Voglio arrivare a Cuzco e lì ricominciare. Ho fame. Mi siedo nell’aria fredda, qui non c’è riparo, neppure gli animali questa mattina sembra siano usciti dalle loro tane. Mi piacciono gli animali, ma mia madre dice che non devo affezionarmi. Loro fanno una vita dura, come la mia. Finisco questo pezzo di pane e mi rimetto in cammino. Devo arrivare ad un pianoro e da lì la via per Cuzco è facile. E’ una strada  con una lunga fila di alberi. L’ho percorsa in braccio a mia madre, ero piccolo, ma non l’ho più dimenticata. A seguirla si arriva in città. Comincio a correre e tiro fuori la lingua per catturare la neve. Correre senza pesi,correre da noi è impossibile. Si sale, ci si arrampica, ci si aggrappa con le mani nude a denti di roccia scivolosi, si muore di freddo, di fame, si cade giù e si sbatte sulle lastre di sale, inghiottiti dal bianco accecante. Non si gioca. Si crolla sul letto e si dorme.

-Hai dieci anni circa- ha sussurrato mia madre, ieri sera, mentre mi si chiudevano gli occhi. Sentivo che si affannava intorno al mio letto. Mi ha messo tra le mani un pezzo di carta. Ho socchiuso gli occhi. Aveva uno sguardo lucido, e sudava. Ha tentato di sorridermi. Mi sono tirato su e l’ho guardata meglio. Stava male. L’ho aiutata a stendersi. Non ci siamo detti niente. Avevo sonno e lei respirava forte. Infine ha smesso. Ho aperto la mano che ancora stava serrata intorno a quello che lei mi aveva dato. Era una moneta, d’oro, avvolta in uno straccio. Non ne avevo mai viste se non in mano ai mercanti di sale. Scuotevo mia madre, ma non rispose. Tutti dormivano e anche lei, senza respiro, calma. Volevo darle un bacio, non se ne sarebbe accorta. Ma non mi riuscì più di dormire, e così, le ore scorrevano nel buio, e ho pensato che dovevo andare via.

Smetto di correre, sono stanco, è stupido sprecare così la propria forza. Continua a nevicare fitto e quasi non si vede più niente, e le mie impronte non ci sono più. Anche lei, penso, non lascerà più impronte? Mi viene una tristezza, come al mattino, quando riconosco che al mondo non c’è che quel peso da portarsi sulla groppa e niente altro. Ho l’affanno, sento il respiro che esce dalla gola con un sibilo. Appena potrò mi fermerò e tirerò fuori il libro. E’ ridotto male, la rilegatura è usurata.
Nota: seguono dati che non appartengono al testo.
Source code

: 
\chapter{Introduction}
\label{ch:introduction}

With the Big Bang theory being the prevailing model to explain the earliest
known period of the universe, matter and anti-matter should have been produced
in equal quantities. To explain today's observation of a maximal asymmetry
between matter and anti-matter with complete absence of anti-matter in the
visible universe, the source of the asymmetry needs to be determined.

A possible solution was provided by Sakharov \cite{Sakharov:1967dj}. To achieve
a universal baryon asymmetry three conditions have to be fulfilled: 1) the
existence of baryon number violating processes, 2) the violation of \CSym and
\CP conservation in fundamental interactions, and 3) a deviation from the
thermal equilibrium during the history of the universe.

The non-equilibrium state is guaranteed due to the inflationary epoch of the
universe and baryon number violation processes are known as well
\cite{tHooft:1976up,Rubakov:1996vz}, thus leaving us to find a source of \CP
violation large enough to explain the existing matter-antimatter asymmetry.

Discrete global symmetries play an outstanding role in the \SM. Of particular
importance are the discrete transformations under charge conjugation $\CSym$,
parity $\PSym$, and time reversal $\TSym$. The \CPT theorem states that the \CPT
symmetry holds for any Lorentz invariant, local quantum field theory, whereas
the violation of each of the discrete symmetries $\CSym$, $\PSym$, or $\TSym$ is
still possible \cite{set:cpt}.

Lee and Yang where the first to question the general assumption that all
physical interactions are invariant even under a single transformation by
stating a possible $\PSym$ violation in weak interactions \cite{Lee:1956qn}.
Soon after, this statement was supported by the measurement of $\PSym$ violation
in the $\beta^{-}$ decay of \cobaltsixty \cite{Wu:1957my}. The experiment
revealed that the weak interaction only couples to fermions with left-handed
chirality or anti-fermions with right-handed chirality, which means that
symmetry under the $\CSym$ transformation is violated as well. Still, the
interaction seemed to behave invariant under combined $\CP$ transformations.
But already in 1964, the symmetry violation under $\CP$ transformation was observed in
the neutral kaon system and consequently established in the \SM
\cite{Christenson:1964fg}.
Ora il cielo è grigio, cammino guardando il terreno dove affiora qualche sterpo ghiacciato nella neve. E’ tutto immobile e silenzioso, si avverte solo il mio respiro. Se respiro sono vivo. Mi fermo.

Alzo lo sguardo. Non scendo più, di fronte a me, a perdita d’occhio, c’è un pianoro bianco immacolato, e non si distingue la terra dal cielo. Il solo segno che traccia lo spazio è il rettilineo degli alberi, una lunga fila di alberi che si perde fin verso l’orizzonte. Esili, neri, ordinati, spogli.

-Questa è la strada, questo è il segno- mormoro. E continuo a dirlo a voce sommessa, passando accanto agli alberi, toccando i tronchi snelli con la punta delle dita, per non disturbarli nel loro sonno di sentinelle.